EDGE: At what point did you realize that your life was going to be different?
SC: I performed with the New York Symphony Orchestra when I was only eight. I knew there was something that wasn’t normal about that. But I didn’t think I had a “gift.”
EDGE: As an adult, have you ever experienced the fearlessness you did back then?
SC: No. I was a kid. I just did it! I didn’t think about it. Of course, now, I’ve been doing it forever and this is my life, but back then I just went with it, like most kids do.
EDGE: What was it like working with older musicians?
SC: Everyone would be going to parties after a performance and here I had to go back to my room or go study. It was frustrating then but, hey, I was a kid, a teenager. Nothing is fair when you’re that age.
EDGE: So today, as a 28-year-old, what is the downside of being Sarah Chang?

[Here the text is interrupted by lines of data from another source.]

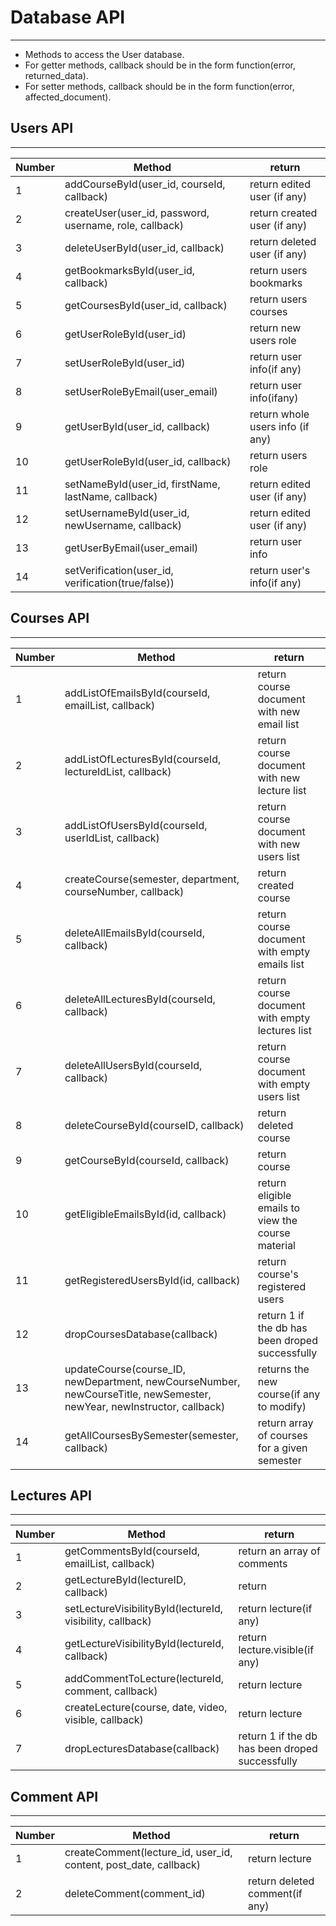 # Database API
--------

* Methods to access the User database.
* For getter methods, callback should be in the form function(error, returned_data).
* For setter methods, callback should be in the form function(error, affected_document).

## Users API
---

|Number|	Method							|  return              |
|-------|-------------------------|-----------------------------------|
|1|addCourseById(user_id, courseId, callback) | return edited user (if any)|
|2|createUser(user_id, password, username, role, callback) | return created user (if any)|
|3|deleteUserById(user_id, callback) | return deleted user (if any)|
|4|getBookmarksById(user_id, callback) | return users bookmarks|
|5|getCoursesById(user_id, callback) | return users courses|
|6|getUserRoleById(user_id)| return new users role|
|7|setUserRoleById(user_id)| return user info(if any)|
|8|setUserRoleByEmail(user_email)| return user info(ifany)|
|9|getUserById(user_id, callback) | return whole users info (if any)|
|10|getUserRoleById(user_id, callback) | return users role|
|11|setNameById(user_id, firstName, lastName, callback) | return edited user (if any)|
|12|setUsernameById(user_id, newUsername, callback) | return edited user (if any)|
|13|getUserByEmail(user_email)|return user info|
|14|setVerification(user_id, verification(true/false))| return user's info(if any)|





## Courses API
---

| Number|	Method										|  return              |
|----------------|--------------------------------|-----------------------------------|
|1|addListOfEmailsById(courseId, emailList, callback) | return course document with new email list |
|2|addListOfLecturesById(courseId, lectureIdList, callback) | return course document with new lecture list |
|3|addListOfUsersById(courseId, userIdList, callback) | return course document with new users list |
|4|createCourse(semester, department, courseNumber, callback) | return created course |
|5|deleteAllEmailsById(courseId, callback) | return course document with empty emails list |
|6|deleteAllLecturesById(courseId, callback) | return course document with empty lectures list |
|7|deleteAllUsersById(courseId, callback) | return course document with empty users list |
|8|deleteCourseById(courseID, callback) | return deleted course |
|9|getCourseById(courseId, callback) | return course |
|10|getEligibleEmailsById(id, callback) | return eligible emails to view the course material|
|11|getRegisteredUsersById(id, callback) | return course's registered users |
|12|dropCoursesDatabase(callback)| return 1 if the db has been droped successfully|
|13|updateCourse(course_ID, newDepartment, newCourseNumber, newCourseTitle, newSemester, newYear, newInstructor, callback)| returns the new course(if any to modify)|
|14|getAllCoursesBySemester(semester, callback)| return array of courses for a given semester|


## Lectures API
---


|Number|Method|return|
|---------|-------------------|-----------|
|1|getCommentsById(courseId, emailList, callback)| return an array of comments|
|2|getLectureById(lectureID, callback)|return |
|3|setLectureVisibilityById(lectureId, visibility, callback)| return lecture(if any)|
|4|getLectureVisibilityById(lectureId, callback)| return lecture.visible(if any)|
|5|addCommentToLecture(lectureId, comment, callback)|return lecture|
|6|createLecture(course, date, video, visible, callback)| return lecture|
|7|dropLecturesDatabase(callback)| return 1 if the db has been droped successfully|


## Comment API
---

|Number|Method|return|
|---------|-------------------|-----------|
|1|createComment(lecture_id, user_id, content, post_date, callback)| return lecture|
|2|deleteComment(comment_id)| return deleted comment(if any)|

SC: The travel. Sometimes I wake up and don’t know where I am, or what city I’m in. But then I remind myself of what I do, and how I get to entertain people all over the world— and that, at an age when others are just breaking into this business, I have been doing this for twenty years now. I’m already booked out to 2012, which is a great “problem” to have when you’re an artist.

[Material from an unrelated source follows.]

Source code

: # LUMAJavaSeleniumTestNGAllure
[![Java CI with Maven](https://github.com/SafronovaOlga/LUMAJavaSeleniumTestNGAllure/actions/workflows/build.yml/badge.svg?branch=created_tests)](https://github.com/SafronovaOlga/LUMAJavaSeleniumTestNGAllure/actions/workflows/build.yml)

EDGE: What’s your greatest obstacle as an artist?
SC: Having to be good every night, even on those days when I don’t feel well. It’s what the public expects from me and, realistically, it’s what I expect from myself.
EDGE: Which can get rather difficult.
SC: Because I’m human.
EDGE: Does it all seem surreal sometimes?

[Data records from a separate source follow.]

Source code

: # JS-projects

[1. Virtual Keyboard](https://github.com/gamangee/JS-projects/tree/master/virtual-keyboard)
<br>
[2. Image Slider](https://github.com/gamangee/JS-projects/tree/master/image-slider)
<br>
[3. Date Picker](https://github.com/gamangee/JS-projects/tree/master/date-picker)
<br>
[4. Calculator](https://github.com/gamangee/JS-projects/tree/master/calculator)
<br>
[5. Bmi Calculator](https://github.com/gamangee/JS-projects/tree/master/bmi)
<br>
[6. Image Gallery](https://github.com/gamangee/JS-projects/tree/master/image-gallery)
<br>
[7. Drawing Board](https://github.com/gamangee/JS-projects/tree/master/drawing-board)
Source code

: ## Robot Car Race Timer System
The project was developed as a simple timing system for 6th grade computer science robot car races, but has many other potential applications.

SC: Sometimes. But for the most part I’m used to it. I don’t go through this wow syndrome, where I have to pinch myself. I’ve been doing it for so long. I’m a professional. You know what I mean?
EDGE: How does dating work when you’re Sarah Chang?
SC: It’s a challenge as a young woman on tour. It’s really hard to have a personal life when one person is in one place and the other is somewhere else. I would like to settle down someday, but I would also like to be a committed mother and wife when that happens.
EDGE: When were you finally on your own?
SC: My parents stopped traveling with me when I was around 18 or 19—which presented a challenge because they were no longer there to protect me. I made my fair share of mistakes. But I’m having fun at this point in my life.
EDGE: What was life like before that, as a 13- or 14-yearold?
SC: I was just like any other teenager who thought the world owed me something. In retrospect it was no big deal. You know, here I am performing one minute and doing homework by fax for Germantown Friends and Juilliard the next. I was always struck by how much younger I was than everyone else, and that bothered me. I missed a lot of parties. But now that I’m older, in retrospect it really was no big deal.
EDGE: What do you do on days when you’re not performing?
SC: I’m just like everybody else. I’m human. I have everyday highs and lows just like everyone else. I would say I just like to have a day to myself. No cell phones, no Blackberrys, no emails. But that rarely happens. I probably wouldn’t know what to do if it did.
EDGE: Is there anything you miss about being a Jersey Girl?
SC: Of course. I miss the driving—and the space. I’m a terrible driver, so I could really use the space!